Each entry here needs to be given again exactly.

━━━ DATA SHOWN ━━━

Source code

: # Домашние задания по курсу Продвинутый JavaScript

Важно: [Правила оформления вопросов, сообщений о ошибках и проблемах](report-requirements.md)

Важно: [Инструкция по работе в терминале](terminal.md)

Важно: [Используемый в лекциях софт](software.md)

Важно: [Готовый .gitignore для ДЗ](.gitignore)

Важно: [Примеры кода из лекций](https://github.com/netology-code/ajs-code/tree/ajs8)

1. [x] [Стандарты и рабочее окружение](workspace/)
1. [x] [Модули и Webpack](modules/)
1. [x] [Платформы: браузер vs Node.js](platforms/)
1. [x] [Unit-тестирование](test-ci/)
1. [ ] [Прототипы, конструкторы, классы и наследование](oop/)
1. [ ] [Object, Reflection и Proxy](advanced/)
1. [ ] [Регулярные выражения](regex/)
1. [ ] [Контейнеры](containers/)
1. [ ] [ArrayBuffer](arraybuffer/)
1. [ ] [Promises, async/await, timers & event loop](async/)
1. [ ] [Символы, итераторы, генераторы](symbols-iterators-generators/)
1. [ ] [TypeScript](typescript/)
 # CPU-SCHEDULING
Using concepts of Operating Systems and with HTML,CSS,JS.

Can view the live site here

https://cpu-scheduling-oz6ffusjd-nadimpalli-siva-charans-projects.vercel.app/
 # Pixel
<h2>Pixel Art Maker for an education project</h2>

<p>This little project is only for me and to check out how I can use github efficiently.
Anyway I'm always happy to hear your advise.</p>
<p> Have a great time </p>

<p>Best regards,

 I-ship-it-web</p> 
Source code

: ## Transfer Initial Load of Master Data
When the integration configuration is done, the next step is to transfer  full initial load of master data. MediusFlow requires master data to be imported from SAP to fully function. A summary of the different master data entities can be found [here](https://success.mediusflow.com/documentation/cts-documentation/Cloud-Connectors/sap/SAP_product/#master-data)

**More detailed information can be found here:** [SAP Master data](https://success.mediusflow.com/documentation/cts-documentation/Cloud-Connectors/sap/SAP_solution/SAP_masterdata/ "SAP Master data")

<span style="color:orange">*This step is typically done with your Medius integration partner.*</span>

━━━

RESPONSE ::
Source code

: # Домашние задания по курсу Продвинутый JavaScript

Важно: [Правила оформления вопросов, сообщений о ошибках и проблемах](report-requirements.md)

Важно: [Инструкция по работе в терминале](terminal.md)

Важно: [Используемый в лекциях софт](software.md)

Важно: [Готовый .gitignore для ДЗ](.gitignore)

Важно: [Примеры кода из лекций](https://github.com/netology-code/ajs-code/tree/ajs8)

1. [x] [Стандарты и рабочее окружение](workspace/)
1. [x] [Модули и Webpack](modules/)
1. [x] [Платформы: браузер vs Node.js](platforms/)
1. [x] [Unit-тестирование](test-ci/)
1. [ ] [Прототипы, конструкторы, классы и наследование](oop/)
1. [ ] [Object, Reflection и Proxy](advanced/)
1. [ ] [Регулярные выражения](regex/)
1. [ ] [Контейнеры](containers/)
1. [ ] [ArrayBuffer](arraybuffer/)
1. [ ] [Promises, async/await, timers & event loop](async/)
1. [ ] [Символы, итераторы, генераторы](symbols-iterators-generators/)
1. [ ] [TypeScript](typescript/)
 # CPU-SCHEDULING
Using concepts of Operating Systems and with HTML,CSS,JS.

Can view the live site here

https://cpu-scheduling-oz6ffusjd-nadimpalli-siva-charans-projects.vercel.app/
 # Pixel
<h2>Pixel Art Maker for an education project</h2>

<p>This little project is only for me and to check out how I can use github efficiently.
Anyway I'm always happy to hear your advise.</p>
<p> Have a great time </p>

<p>Best regards,

 I-ship-it-web</p> 
Source code

: ## Transfer Initial Load of Master Data
When the integration configuration is done, the next step is to transfer  full initial load of master data. MediusFlow requires master data to be imported from SAP to fully function. A summary of the different master data entities can be found [here](https://success.mediusflow.com/documentation/cts-documentation/Cloud-Connectors/sap/SAP_product/#master-data)

**More detailed information can be found here:** [SAP Master data](https://success.mediusflow.com/documentation/cts-documentation/Cloud-Connectors/sap/SAP_solution/SAP_masterdata/ "SAP Master data")

<span style="color:orange">*This step is typically done with your Medius integration partner.*</span>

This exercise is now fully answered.